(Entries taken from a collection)
────

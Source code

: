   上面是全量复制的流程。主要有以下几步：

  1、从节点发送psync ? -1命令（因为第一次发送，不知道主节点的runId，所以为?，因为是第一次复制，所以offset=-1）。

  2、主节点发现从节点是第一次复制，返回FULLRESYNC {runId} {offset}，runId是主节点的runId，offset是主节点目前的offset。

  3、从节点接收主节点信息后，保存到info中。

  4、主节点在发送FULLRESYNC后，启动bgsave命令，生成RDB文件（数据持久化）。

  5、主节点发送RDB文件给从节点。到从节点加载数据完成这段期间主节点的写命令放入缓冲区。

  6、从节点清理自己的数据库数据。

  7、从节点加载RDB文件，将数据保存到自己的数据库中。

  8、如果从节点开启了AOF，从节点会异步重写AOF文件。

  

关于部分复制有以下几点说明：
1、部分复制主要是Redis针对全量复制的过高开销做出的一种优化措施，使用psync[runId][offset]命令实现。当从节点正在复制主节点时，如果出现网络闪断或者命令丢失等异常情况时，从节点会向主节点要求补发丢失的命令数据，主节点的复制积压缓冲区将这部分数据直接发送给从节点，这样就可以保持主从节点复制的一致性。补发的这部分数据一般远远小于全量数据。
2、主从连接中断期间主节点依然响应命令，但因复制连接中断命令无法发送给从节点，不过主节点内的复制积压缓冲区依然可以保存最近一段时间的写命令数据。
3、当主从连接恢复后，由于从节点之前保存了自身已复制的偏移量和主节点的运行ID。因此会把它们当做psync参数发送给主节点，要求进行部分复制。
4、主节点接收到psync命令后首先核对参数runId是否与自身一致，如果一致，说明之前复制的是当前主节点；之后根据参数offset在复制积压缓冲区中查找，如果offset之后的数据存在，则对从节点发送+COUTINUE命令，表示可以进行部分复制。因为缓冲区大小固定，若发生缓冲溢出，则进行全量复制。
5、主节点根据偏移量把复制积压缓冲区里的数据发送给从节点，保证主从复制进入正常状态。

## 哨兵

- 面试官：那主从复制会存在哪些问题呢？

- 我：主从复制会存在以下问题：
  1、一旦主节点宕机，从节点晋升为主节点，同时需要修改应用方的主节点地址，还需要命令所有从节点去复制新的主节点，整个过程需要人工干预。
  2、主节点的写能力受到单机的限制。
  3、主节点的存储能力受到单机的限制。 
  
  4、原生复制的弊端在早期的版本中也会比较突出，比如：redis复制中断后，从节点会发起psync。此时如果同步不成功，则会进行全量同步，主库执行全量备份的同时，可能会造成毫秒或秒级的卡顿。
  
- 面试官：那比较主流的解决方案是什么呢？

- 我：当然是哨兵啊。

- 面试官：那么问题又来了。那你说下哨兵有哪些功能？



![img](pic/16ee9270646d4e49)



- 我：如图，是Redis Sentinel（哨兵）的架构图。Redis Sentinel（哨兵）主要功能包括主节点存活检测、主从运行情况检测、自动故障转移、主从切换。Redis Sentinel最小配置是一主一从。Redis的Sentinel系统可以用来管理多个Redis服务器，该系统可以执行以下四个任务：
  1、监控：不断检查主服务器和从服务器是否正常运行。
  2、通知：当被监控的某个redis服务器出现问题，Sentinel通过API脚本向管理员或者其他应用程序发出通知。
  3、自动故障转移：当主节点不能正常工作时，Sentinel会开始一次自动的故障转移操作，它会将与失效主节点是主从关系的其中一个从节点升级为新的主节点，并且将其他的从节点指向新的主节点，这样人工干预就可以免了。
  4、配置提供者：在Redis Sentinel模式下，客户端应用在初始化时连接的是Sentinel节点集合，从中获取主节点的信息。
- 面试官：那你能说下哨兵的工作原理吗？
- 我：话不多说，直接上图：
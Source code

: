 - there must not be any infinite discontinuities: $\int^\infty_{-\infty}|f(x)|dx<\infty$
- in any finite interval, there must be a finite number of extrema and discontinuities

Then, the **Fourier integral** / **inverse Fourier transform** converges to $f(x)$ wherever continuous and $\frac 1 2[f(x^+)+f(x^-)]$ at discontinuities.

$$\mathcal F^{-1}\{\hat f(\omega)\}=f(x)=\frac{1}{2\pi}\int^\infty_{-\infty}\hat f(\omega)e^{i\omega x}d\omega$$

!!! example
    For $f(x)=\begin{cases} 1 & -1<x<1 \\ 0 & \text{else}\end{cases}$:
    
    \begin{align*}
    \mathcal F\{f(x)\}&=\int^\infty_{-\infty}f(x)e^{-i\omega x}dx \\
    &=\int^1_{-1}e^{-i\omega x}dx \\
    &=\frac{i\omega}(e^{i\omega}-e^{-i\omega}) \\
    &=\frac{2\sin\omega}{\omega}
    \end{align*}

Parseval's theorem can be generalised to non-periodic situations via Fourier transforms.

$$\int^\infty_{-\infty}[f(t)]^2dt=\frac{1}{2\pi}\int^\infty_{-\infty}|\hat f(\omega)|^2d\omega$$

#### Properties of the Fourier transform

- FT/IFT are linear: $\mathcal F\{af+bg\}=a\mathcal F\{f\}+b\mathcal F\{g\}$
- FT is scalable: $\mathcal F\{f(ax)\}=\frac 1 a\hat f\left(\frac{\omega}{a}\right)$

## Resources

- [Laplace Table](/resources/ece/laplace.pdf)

────

Prompt:
In your response, reproduce the records exactly, every one.

Task solution:
Source code

:   上面是全量复制的流程。主要有以下几步：

  1、从节点发送psync ? -1命令（因为第一次发送，不知道主节点的runId，所以为?，因为是第一次复制，所以offset=-1）。

  2、主节点发现从节点是第一次复制，返回FULLRESYNC {runId} {offset}，runId是主节点的runId，offset是主节点目前的offset。

  3、从节点接收主节点信息后，保存到info中。

  4、主节点在发送FULLRESYNC后，启动bgsave命令，生成RDB文件（数据持久化）。

  5、主节点发送RDB文件给从节点。到从节点加载数据完成这段期间主节点的写命令放入缓冲区。

  6、从节点清理自己的数据库数据。

  7、从节点加载RDB文件，将数据保存到自己的数据库中。

  8、如果从节点开启了AOF，从节点会异步重写AOF文件。

  

关于部分复制有以下几点说明：
1、部分复制主要是Redis针对全量复制的过高开销做出的一种优化措施，使用psync[runId][offset]命令实现。当从节点正在复制主节点时，如果出现网络闪断或者命令丢失等异常情况时，从节点会向主节点要求补发丢失的命令数据，主节点的复制积压缓冲区将这部分数据直接发送给从节点，这样就可以保持主从节点复制的一致性。补发的这部分数据一般远远小于全量数据。
2、主从连接中断期间主节点依然响应命令，但因复制连接中断命令无法发送给从节点，不过主节点内的复制积压缓冲区依然可以保存最近一段时间的写命令数据。
3、当主从连接恢复后，由于从节点之前保存了自身已复制的偏移量和主节点的运行ID。因此会把它们当做psync参数发送给主节点，要求进行部分复制。
4、主节点接收到psync命令后首先核对参数runId是否与自身一致，如果一致，说明之前复制的是当前主节点；之后根据参数offset在复制积压缓冲区中查找，如果offset之后的数据存在，则对从节点发送+COUTINUE命令，表示可以进行部分复制。因为缓冲区大小固定，若发生缓冲溢出，则进行全量复制。
5、主节点根据偏移量把复制积压缓冲区里的数据发送给从节点，保证主从复制进入正常状态。

## 哨兵

- 面试官：那主从复制会存在哪些问题呢？

- 我：主从复制会存在以下问题：
  1、一旦主节点宕机，从节点晋升为主节点，同时需要修改应用方的主节点地址，还需要命令所有从节点去复制新的主节点，整个过程需要人工干预。
  2、主节点的写能力受到单机的限制。
  3、主节点的存储能力受到单机的限制。 
  
  4、原生复制的弊端在早期的版本中也会比较突出，比如：redis复制中断后，从节点会发起psync。此时如果同步不成功，则会进行全量同步，主库执行全量备份的同时，可能会造成毫秒或秒级的卡顿。
  
- 面试官：那比较主流的解决方案是什么呢？

- 我：当然是哨兵啊。

- 面试官：那么问题又来了。那你说下哨兵有哪些功能？



![img](pic/16ee9270646d4e49)



- 我：如图，是Redis Sentinel（哨兵）的架构图。Redis Sentinel（哨兵）主要功能包括主节点存活检测、主从运行情况检测、自动故障转移、主从切换。Redis Sentinel最小配置是一主一从。Redis的Sentinel系统可以用来管理多个Redis服务器，该系统可以执行以下四个任务：
  1、监控：不断检查主服务器和从服务器是否正常运行。
  2、通知：当被监控的某个redis服务器出现问题，Sentinel通过API脚本向管理员或者其他应用程序发出通知。
  3、自动故障转移：当主节点不能正常工作时，Sentinel会开始一次自动的故障转移操作，它会将与失效主节点是主从关系的其中一个从节点升级为新的主节点，并且将其他的从节点指向新的主节点，这样人工干预就可以免了。
  4、配置提供者：在Redis Sentinel模式下，客户端应用在初始化时连接的是Sentinel节点集合，从中获取主节点的信息。
- 面试官：那你能说下哨兵的工作原理吗？
- 我：话不多说，直接上图：
Source code

: - there must not be any infinite discontinuities: $\int^\infty_{-\infty}|f(x)|dx<\infty$
- in any finite interval, there must be a finite number of extrema and discontinuities

Then, the **Fourier integral** / **inverse Fourier transform** converges to $f(x)$ wherever continuous and $\frac 1 2[f(x^+)+f(x^-)]$ at discontinuities.

$$\mathcal F^{-1}\{\hat f(\omega)\}=f(x)=\frac{1}{2\pi}\int^\infty_{-\infty}\hat f(\omega)e^{i\omega x}d\omega$$

!!! example
    For $f(x)=\begin{cases} 1 & -1<x<1 \\ 0 & \text{else}\end{cases}$:
    
    \begin{align*}
    \mathcal F\{f(x)\}&=\int^\infty_{-\infty}f(x)e^{-i\omega x}dx \\
    &=\int^1_{-1}e^{-i\omega x}dx \\
    &=\frac{i\omega}(e^{i\omega}-e^{-i\omega}) \\
    &=\frac{2\sin\omega}{\omega}
    \end{align*}

Parseval's theorem can be generalised to non-periodic situations via Fourier transforms.

$$\int^\infty_{-\infty}[f(t)]^2dt=\frac{1}{2\pi}\int^\infty_{-\infty}|\hat f(\omega)|^2d\omega$$

#### Properties of the Fourier transform

- FT/IFT are linear: $\mathcal F\{af+bg\}=a\mathcal F\{f\}+b\mathcal F\{g\}$
- FT is scalable: $\mathcal F\{f(ax)\}=\frac 1 a\hat f\left(\frac{\omega}{a}\right)$

## Resources

- [Laplace Table](/resources/ece/laplace.pdf)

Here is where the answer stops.